Chinese engineer and taikonaut (born 1986)

Zhu Yangzhu (朱杨柱; born September 1986) is a Chinese engineer and astronaut selected as part of the Shenzhou program. He enlisted in the People's Liberation Army (PLA) in September 2005, and joined the Chinese Communist Party (CCP) in December 2006.

== Early life and education ==
Yangzhu was born in Pei County, Xuzhou, Jiangsu, in September 1986. As a teenager he wanted to be a pilot and applied to the Air Force when he was in high school; but he did not pass the entrance exam there. On the advice of teachers and parents he registered the National Defense Science and Technology University in Changsha as his choice of college when he graduated from high school. Zhu Yangzhu did very well in high school and was accepted in Changsha in September 2005 without any further entrance exams. Like all students since the 1989/1990 academic year, he was accepted into the university under the Central Military Commission automatically enlisted in the People's Liberation Army Land Forces, although he studied at the Faculty of Aerospace Engineering Missile Design (飞行器系统与工程).

==Research and teaching==
In his fourth year of college, when he was preparing for his diploma exam, Zhu Yangzhu learned that the air force was recruiting pilots from college graduates. He then applied again for a career in aviation. This time he passed most of the tests in the entrance exam, but failed in the end. He remained and completed his postdoctoral at National Institute of Defence Technology and then devoted himself to research, first in the field of aerodynamics, then in the field of fluid dynamics. As a result, his field of expertise had shifted from aviation to space travel, and in 2017 he joined the Academy of Aerospace Engineering as an associate professor (副教授). The academy had emerged from the Academy for Equipment of the People's Liberation Army Strategic Support Force, headquartered in Huairou north of Beijing. In the meantime he had attained the rank of colonel in the army.

== Space career ==
On 23 April 2018, the Bureau of Human Spaceflight and the China Spaceman Training Center launched a third-class spaceman recruitment campaign in connection with the then-under development China Space Station. Unlike the 1998 and 2010 selection groups, the search was not just for fighter pilots, but also for engineers who were needed for maintenance and repairs on the station, as well as scientists from Chinese research institutes and universities who were to supervise the payloads.  One of the institutions contacted for this was the University of Aerospace Engineering. Zhu Yangzhu volunteered immediately, but given his twice unsuccessful applications for the aviation service, he had little hope of being accepted. This time, however, he passed the three-stage selection process and was inducted into the People's Liberation Army Astronaut Corps in September 2020. The official swearing-in ceremony took place on 1 October 2020, the Chinese National Day.
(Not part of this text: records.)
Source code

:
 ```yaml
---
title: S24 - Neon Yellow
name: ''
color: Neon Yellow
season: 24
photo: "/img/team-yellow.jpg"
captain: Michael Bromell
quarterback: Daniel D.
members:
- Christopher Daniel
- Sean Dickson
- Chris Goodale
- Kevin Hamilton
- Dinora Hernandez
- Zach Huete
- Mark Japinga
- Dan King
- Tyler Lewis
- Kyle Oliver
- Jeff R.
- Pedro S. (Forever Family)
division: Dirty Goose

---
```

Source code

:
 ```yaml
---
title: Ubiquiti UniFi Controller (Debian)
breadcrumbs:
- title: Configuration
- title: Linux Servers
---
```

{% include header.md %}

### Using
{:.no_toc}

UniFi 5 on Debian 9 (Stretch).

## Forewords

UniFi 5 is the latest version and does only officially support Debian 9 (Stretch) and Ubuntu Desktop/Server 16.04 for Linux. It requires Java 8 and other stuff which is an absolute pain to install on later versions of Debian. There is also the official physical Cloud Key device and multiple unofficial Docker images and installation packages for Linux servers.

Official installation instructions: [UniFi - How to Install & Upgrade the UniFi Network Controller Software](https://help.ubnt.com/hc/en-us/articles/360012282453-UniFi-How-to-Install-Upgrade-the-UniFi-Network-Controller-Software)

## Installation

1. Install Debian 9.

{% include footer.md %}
On 29 April 2021, half a year after the swearing-in, construction of the Chinese space station began with the launch of the Tianhe core module. The 2020 selection group had relatively little time to prepare for their missions – the construction time for the station was only a year and a half. However, the scientists in the group had the advantage over the fighter pilots of the early years that they already had good prior knowledge of higher mathematics, flight dynamics, etc. This is how Zhu Yangzhu was able to complete the theoretical mechanics lesson finish in a morning. In his role as an engineer, Zhu Yangzhu is primarily responsible for repairs, both to the systems of the space station and to the laboratory cabinets.
External payloads are typically mounted using a mechanical arm without astronauts having to leave the station. However, some payloads will not fit into the standardized sockets and spacewalks will continue to be required even after construction is complete. For this, Zhu Yangzhu had to train in the pool like all his colleagues, which in itself is very strenuous. However, since he was in good physical condition, underwater training was relatively easy for him.

=== Space career===
In June 2022 he was selected as the flight engineer of the Shenzhou 16 mission to the Tiangong space station, which launched on 30 May 2023 and returned on 31 October 2023.

On 24 May 2026, Zhu returned to space as the commander of the Shenzhou 23 mission to Tiangong.